GeorgeCazenavette / mtt-distillation

Official code for our CVPR '22 paper "Dataset Distillation by Matching Training Trajectories"
https://georgecazenavette.github.io/mtt-distillation/
Other
395 stars 55 forks source link

about hyperparameter: learning rate about updating condenses samples #3

Closed Alan-Qin closed 2 years ago

Alan-Qin commented 2 years ago

Hello, George! First of all, I must say that this is very nice work.

I have some doubts about the used hyperparameter lr_img for updating condenses samples. It is not mentioned how to choose lr_img in the paper. Besides, I conduct the experiment about 10 images about each class for CIFAR-10 in terms of Table 6 and only obtain 58.50% accuracy. Should I modify other hyperparameters?

GeorgeCazenavette commented 2 years ago

Glad you like the work!

I double checked, and we used lr_img=1000 and lr_lr=1e-4 for that experiment.

I think the issue is likely the initialization. As of now, the default initialization in the code base is "noise" instead of "real." We ran all of our experiments with "real" initialization. I'll go ahead and make that change now.

Thanks for pointing out that the learning rates are missing from the paper.
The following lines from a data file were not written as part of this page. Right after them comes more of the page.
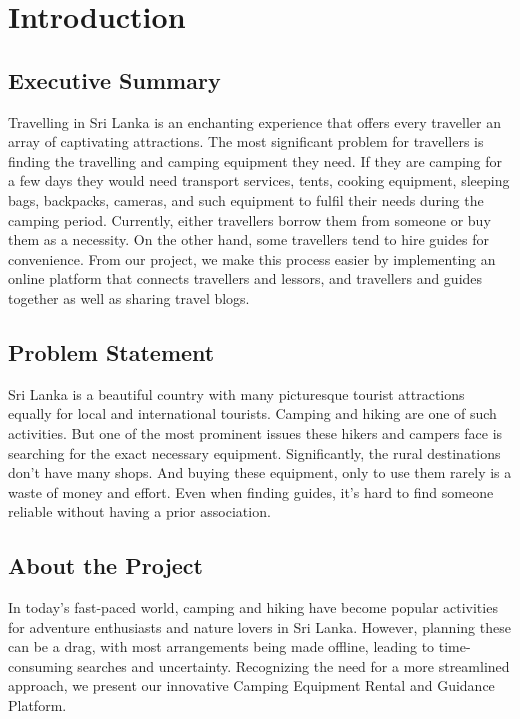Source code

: \section{Introduction}
\subsection{Executive Summary}

Travelling in Sri Lanka is an enchanting experience that offers every traveller an array of captivating attractions. The most significant problem for travellers is finding the travelling and camping equipment they need. If they are camping for a few days they would need transport services, tents, cooking equipment, sleeping bags, backpacks, cameras, and such equipment to fulfil their needs during the camping period. Currently, either travellers borrow them from someone or buy them as a necessity. On the other hand, some travellers tend to hire guides for convenience.  From our project, we make this process easier by implementing an online platform that connects travellers and lessors, and travellers and guides together as well as sharing travel blogs. 		

\subsection{Problem Statement}
Sri Lanka is a beautiful country with many picturesque tourist attractions equally for local and international tourists. Camping and hiking are one of such activities. But one of the most prominent issues these hikers and campers face is searching for the exact necessary equipment. Significantly, the rural destinations don’t have many shops. And buying these equipment, only to use them rarely is a waste of money and effort. Even when finding guides, it’s hard to find someone reliable without having a prior association.


\subsection{About the Project}
In today's fast-paced world, camping and hiking have become popular activities for adventure enthusiasts and nature lovers in Sri Lanka. However, planning these can be a drag, with most arrangements being made offline, leading to time-consuming searches and uncertainty. Recognizing the need for a more streamlined approach, we present our innovative Camping Equipment Rental and Guidance Platform.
We'll include them in an updated arxiv version.

Also, if you're using wandb and you post your raw config, I can double check that all the options matched ours.

Let me know if you have any other questions!

GeorgeCazenavette commented 2 years ago

The good news is that you don't have to re-train new experts in order to run the distillation experiment again :)

Alan-Qin commented 2 years ago

Thanks, George! It should attribute to the condensed image initialization problem.

Thanks, again!

GeorgeCazenavette commented 2 years ago

Just curious, did you try running the experiment again with the new setting?

Alan-Qin commented 2 years ago

yes! good performance!

Thanks, George!

When we choose the init as 'random', we may set lr_lr as 1e-5. Then we can get more consistent/stable results.

^_^